VERIFICATION OF CHIPSET FIRMWARE UPDATES

Abstract

In general, in one aspect, the disclosure describes an apparatus that includes updatable non-volatile memory to store firmware and non-updateable non-volatile memory to store an interrupt sequence. The apparatus includes a chip interface to receive an interrupt instruction from management firmware. Receipt of the interrupt instruction controls access to and initiation of the interrupt sequence. After initiation of the interrupt sequence the apparatus may receive a firmware update and/or validate the firmware is from a valid source. The validation of the firmware may include utilizing the management firmware to verify the cryptographic signature for the firmware.

Description

BACKGROUND

Computer systems utilize integrated circuits (ICs) to perform various functions (e.g., chipsets are utilized in order to free processing resources for the processor). The ICs may run firmware that defines the functions performed thereby. The ICs may receive updated firmware from time to time. The ICs may not validate or be capable of validating the firmware updates came from a valid (e.g., certified) source. The computer system may rely on an implicit trust that the firmware running on these ICs is valid. Given the threat of firmware rootkits being used to modify the firmware this trust is misplaced.

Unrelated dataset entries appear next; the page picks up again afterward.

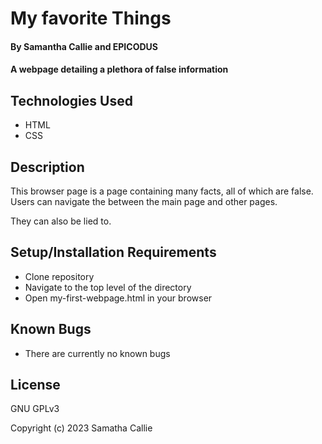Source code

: # My favorite Things

#### By **Samantha Callie** and **EPICODUS**

#### A webpage detailing a plethora of false information

## Technologies Used

* HTML
* CSS

## Description

This browser page is a page containing many facts, all of which are false. Users can navigate the between the main page and other pages.

They can also be lied to.

## Setup/Installation Requirements

* Clone repository
* Navigate to the top level of the directory
* Open my-first-webpage.html in your browser

## Known Bugs

* There are currently no known bugs

## License

GNU GPLv3

Copyright (c) 2023 Samatha Callie
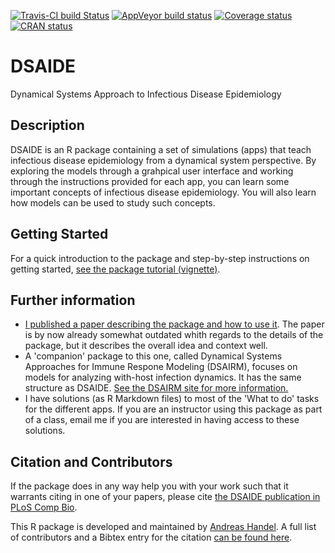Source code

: [![Travis-CI build Status](https://travis-ci.org/ahgroup/DSAIDE.svg?branch=master)](https://travis-ci.org/ahgroup/DSAIDE)
[![AppVeyor build status](https://ci.appveyor.com/api/projects/status/github/ahgroup/DSAIDE?branch=master&svg=true)](https://ci.appveyor.com/project/ahgroup/DSAIDE)
[![Coverage status](https://codecov.io/gh/ahgroup/DSAIDE/branch/master/graph/badge.svg)](https://codecov.io/github/ahgroup/DSAIDE?branch=master)
[![CRAN status](https://www.r-pkg.org/badges/version/DSAIDE)](https://cran.r-project.org/package=DSAIDE)

# DSAIDE
Dynamical Systems Approach to Infectious Disease Epidemiology

## Description
DSAIDE is an R package containing a set of simulations (apps) that teach infectious disease epidemiology from a dynamical system perspective. By exploring the models through a grahpical user interface and working through the instructions provided for each app, you can learn some important concepts of infectious disease epidemiology. You will also learn how models can be used to study such concepts.

## Getting Started
For a quick introduction to the package and step-by-step instructions on getting started, [see the package tutorial (vignette)](https://ahgroup.github.io/DSAIDE/articles/DSAIDE.html).

## Further information
* [I published a paper describing the package and how to use it](https://doi.org/10.1371/journal.pcbi.1005642). The paper is by now already somewhat outdated whith regards to the details of the package, but it describes the overall idea and context well.  
* A 'companion' package to this one, called Dynamical Systems Approaches for Immune Respone Modeling (DSAIRM), focuses on models for analyzing with-host infection dynamics. It has the same structure as DSAIDE. [See the DSAIRM site for more information.](https://ahgroup.github.io/DSAIRM)
* I have solutions (as R Markdown files) to most of the 'What to do' tasks for the different apps. If you are an instructor using this package as part of a class, email me if you are interested in having access to these solutions.

## Citation and Contributors
If the package does in any way help you with your work such that it warrants citing in one of your papers, please cite [the DSAIDE publication in PLoS Comp Bio](https://doi.org/10.1371/journal.pcbi.1005642). 

This R package is developed and maintained by [Andreas Handel](http://handelgroup.uga.edu/). A full list of contributors and a Bibtex entry for the citation [can be found here](https://ahgroup.github.io/DSAIDE/authors.html).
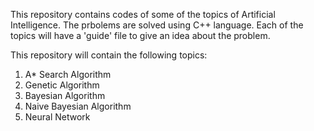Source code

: This repository contains codes of some of the topics of Artificial Intelligence.
The prbolems are solved using C++ language.
Each of the topics will have a 'guide' file to give an idea about the problem.

This repository will contain the following topics:

1. A* Search Algorithm
2. Genetic Algorithm
3. Bayesian Algorithm
4. Naive Bayesian Algorithm
5. Neural Network 

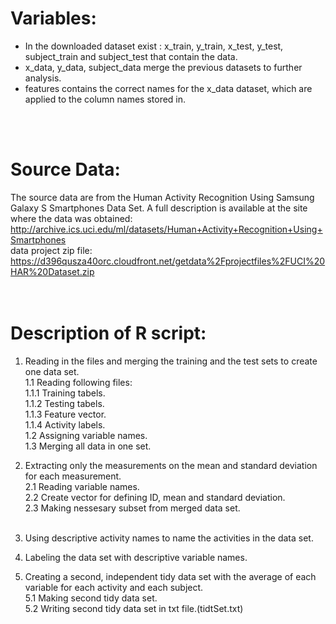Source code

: # Variables: <br />
* In the downloaded dataset exist : x_train, y_train, x_test, y_test, subject_train and subject_test that contain the data.<br />
* x_data, y_data, subject_data merge the previous datasets to further analysis.<br />
* features contains the correct names for the x_data dataset, which are applied to the column names stored in.<br />
<br />
<br />


# Source Data: <br />
The source data are from the Human Activity Recognition Using Samsung Galaxy S Smartphones Data Set. A full description is available at the site where the data was obtained:<br />
http://archive.ics.uci.edu/ml/datasets/Human+Activity+Recognition+Using+Smartphones <br />
data project zip file:<br />
https://d396qusza40orc.cloudfront.net/getdata%2Fprojectfiles%2FUCI%20HAR%20Dataset.zip <br />
<br />
<br />

# Description of R script:<br />
1. Reading in the files and merging the training and the test sets to create one data set.<br />
   1.1 Reading following files:<br />
   1.1.1 Training tabels.<br />
   1.1.2 Testing tabels.<br />
   1.1.3 Feature vector.<br />
   1.1.4 Activity labels.<br />
   1.2 Assigning variable names.<br />
   1.3 Merging all data in one set.<br />

2. Extracting only the measurements on the mean and standard deviation for each measurement.<br />
   2.1 Reading variable names.<br />
   2.2 Create vector for defining ID, mean and standard deviation.<br />
   2.3 Making nessesary subset from merged data set.<br />
   <br />
3. Using descriptive activity names to name the activities in the data set.<br />

4. Labeling the data set with descriptive variable names.<br />

5. Creating a second, independent tidy data set with the average of each variable for each activity and each subject.<br />
   5.1 Making second tidy data set.<br />
   5.2 Writing second tidy data set in txt file.(tidtSet.txt)<br />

BRIEF DESCRIPTION OF THE DRAWINGS

The features and advantages of the various embodiments will become apparent from the following detailed description in which:

FIG. 1A illustrates example communications between a management engine (ME) and an embedded controller (EC) for providing a public key for the EC firmware to the ME, according to one embodiment;

FIG. 1B illustrates a flow diagram of an example process for providing the public key from the EC firmware to the ME, according to one embodiment;

FIG. 2A illustrates example communications between the ME and EC firmware when the public key is burned into the ME during manufacturing, according to one embodiment;

FIG. 2B illustrates a flow diagram of an example process for burning the public key in the ME and the initial boot process, according to one embodiment;

FIG. 3 illustrates an example EC non-volatile memory configuration to be utilized for controlling firmware updates thereto, according to one embodiment;

FIG. 4 illustrates an example connection of the EC and the ME, according to one embodiment;

FIG. 5A illustrates example communications between devices to receive and verify an EC firmware update, according to one embodiment; and

FIG. 5B illustrates a flow diagram of an example process for receiving, applying and validating firmware updates, according to one embodiment.

DETAILED DESCRIPTION

Computer systems may include a main processor (with one or more core), specific function processors (e.g., graphics processor) and other integrated circuits (ICs), such as chipsets and embedded controllers (ECs). The specific function processors and the ICs perform various functions in order to free processing resources for the main processor. The ICs may be limited to performing the functions defined in the firmware running thereon. The ICs may be capable of receiving and updating firmware running thereon but may not be capable of validating the firmware updates came from a valid (e.g., certified) source. A specific use processor may be capable of running management firmware thereon. The specific use processor may perform other functions besides the management functions (e.g., graphics processor) or may be a limited to management functions. The management firmware may provide various management functions, including but not limited to, secure communications, event tracking, error detection and correction, and reconfiguration. The management firmware may be a manageability engine (ME) such as that contained in Intel® chipsets with Active Management Technology. The management function is not limited to the ME, but it will be referred to herein as the ME for ease of discussion.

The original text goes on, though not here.